▸ **What needs to be done**:
Where the line with "0$. As $p(T)$" appears in the records below, start there and transcribe each line exactly through the last.

Stored data:
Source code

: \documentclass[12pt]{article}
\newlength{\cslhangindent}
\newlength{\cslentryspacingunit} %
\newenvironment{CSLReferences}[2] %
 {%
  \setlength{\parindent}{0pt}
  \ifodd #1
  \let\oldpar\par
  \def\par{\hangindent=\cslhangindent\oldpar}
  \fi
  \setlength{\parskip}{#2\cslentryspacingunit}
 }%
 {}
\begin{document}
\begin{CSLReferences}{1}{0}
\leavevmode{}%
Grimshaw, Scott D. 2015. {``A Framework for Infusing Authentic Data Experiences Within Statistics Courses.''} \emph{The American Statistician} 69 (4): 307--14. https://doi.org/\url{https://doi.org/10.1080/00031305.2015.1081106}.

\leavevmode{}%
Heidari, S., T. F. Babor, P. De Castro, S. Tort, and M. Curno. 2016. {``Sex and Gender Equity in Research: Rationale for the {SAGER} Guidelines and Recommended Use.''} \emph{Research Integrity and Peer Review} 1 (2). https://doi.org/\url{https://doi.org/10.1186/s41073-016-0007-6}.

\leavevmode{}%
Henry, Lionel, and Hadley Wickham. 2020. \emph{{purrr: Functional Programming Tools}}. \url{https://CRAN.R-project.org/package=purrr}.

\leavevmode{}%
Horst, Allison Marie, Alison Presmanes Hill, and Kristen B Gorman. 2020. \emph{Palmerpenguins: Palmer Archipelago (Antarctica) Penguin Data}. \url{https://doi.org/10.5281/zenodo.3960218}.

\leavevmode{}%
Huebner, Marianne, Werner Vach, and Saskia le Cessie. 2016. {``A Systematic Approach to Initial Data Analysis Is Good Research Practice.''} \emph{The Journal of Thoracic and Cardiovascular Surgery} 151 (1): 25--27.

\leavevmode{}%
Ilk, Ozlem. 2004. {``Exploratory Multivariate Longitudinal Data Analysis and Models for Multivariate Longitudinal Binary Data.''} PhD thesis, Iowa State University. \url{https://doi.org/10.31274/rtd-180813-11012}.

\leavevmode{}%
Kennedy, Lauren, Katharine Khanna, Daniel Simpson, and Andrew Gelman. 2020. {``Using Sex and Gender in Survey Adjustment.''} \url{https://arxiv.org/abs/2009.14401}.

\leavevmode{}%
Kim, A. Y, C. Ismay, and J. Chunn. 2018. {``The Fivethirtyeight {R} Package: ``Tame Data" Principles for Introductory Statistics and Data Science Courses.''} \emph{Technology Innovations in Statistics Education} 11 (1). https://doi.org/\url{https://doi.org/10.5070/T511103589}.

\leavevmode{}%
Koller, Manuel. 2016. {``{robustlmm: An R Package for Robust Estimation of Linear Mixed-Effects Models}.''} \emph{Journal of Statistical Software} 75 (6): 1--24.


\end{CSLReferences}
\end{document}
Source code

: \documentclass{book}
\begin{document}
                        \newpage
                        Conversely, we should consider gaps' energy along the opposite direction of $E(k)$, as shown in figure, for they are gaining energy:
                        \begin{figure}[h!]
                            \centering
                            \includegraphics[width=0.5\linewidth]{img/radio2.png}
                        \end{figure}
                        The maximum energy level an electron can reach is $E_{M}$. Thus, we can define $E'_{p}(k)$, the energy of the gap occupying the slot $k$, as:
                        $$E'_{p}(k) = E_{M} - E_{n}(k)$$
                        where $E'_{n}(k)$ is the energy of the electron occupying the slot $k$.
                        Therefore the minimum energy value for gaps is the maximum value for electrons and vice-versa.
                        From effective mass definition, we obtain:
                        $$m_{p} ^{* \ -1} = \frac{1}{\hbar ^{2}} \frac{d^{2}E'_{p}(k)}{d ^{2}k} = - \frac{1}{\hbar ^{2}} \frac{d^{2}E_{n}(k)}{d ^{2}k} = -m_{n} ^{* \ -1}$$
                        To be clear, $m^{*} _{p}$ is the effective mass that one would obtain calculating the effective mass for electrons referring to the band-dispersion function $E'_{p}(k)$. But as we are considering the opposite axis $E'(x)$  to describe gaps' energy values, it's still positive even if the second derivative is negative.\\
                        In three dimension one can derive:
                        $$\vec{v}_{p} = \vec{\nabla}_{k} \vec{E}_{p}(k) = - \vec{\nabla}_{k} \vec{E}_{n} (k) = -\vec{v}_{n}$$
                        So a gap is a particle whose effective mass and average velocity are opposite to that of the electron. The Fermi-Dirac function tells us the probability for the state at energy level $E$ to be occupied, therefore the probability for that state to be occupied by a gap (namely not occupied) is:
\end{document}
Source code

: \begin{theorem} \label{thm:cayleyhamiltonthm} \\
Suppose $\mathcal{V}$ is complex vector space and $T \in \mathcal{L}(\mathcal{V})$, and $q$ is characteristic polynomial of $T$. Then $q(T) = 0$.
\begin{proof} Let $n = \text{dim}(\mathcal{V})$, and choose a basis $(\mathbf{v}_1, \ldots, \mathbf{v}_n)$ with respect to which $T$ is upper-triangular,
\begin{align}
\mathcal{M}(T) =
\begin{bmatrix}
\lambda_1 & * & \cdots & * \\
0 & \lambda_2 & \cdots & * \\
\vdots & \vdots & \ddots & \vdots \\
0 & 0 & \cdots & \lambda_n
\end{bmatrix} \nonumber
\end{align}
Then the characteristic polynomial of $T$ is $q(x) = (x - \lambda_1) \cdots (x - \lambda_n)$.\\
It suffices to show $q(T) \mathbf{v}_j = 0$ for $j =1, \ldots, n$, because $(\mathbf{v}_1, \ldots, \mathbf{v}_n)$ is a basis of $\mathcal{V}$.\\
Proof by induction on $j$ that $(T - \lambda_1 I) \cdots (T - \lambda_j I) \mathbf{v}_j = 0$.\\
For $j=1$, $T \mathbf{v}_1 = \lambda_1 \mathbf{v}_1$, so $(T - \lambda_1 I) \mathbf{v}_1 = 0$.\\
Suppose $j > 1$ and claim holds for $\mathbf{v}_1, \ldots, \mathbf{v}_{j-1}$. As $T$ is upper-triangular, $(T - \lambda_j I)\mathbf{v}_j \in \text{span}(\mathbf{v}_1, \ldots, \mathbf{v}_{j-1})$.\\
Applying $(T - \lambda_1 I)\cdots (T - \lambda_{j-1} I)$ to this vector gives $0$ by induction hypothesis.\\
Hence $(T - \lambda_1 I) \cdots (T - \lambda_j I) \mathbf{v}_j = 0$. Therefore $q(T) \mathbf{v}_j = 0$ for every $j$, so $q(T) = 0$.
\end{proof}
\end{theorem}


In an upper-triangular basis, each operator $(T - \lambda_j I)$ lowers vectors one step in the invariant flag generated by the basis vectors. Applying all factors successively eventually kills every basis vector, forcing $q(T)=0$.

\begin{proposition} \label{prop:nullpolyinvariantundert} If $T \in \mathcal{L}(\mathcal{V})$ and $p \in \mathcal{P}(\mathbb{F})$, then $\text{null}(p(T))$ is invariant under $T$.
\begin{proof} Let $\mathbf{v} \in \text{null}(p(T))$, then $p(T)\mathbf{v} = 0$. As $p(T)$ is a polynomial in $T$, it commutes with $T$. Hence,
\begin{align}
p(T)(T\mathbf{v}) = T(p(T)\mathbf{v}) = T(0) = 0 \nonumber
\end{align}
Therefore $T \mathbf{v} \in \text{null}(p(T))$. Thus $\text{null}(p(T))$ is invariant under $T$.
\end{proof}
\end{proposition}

▸ **Result for this task**:
\begin{proof} Let $\mathbf{v} \in \text{null}(p(T))$, then $p(T)\mathbf{v} = 0$. As $p(T)$ is a polynomial in $T$, it commutes with $T$. Hence,
\begin{align}
p(T)(T\mathbf{v}) = T(p(T)\mathbf{v}) = T(0) = 0 \nonumber
\end{align}
Therefore $T \mathbf{v} \in \text{null}(p(T))$. Thus $\text{null}(p(T))$ is invariant under $T$.
\end{proof}
\end{proposition}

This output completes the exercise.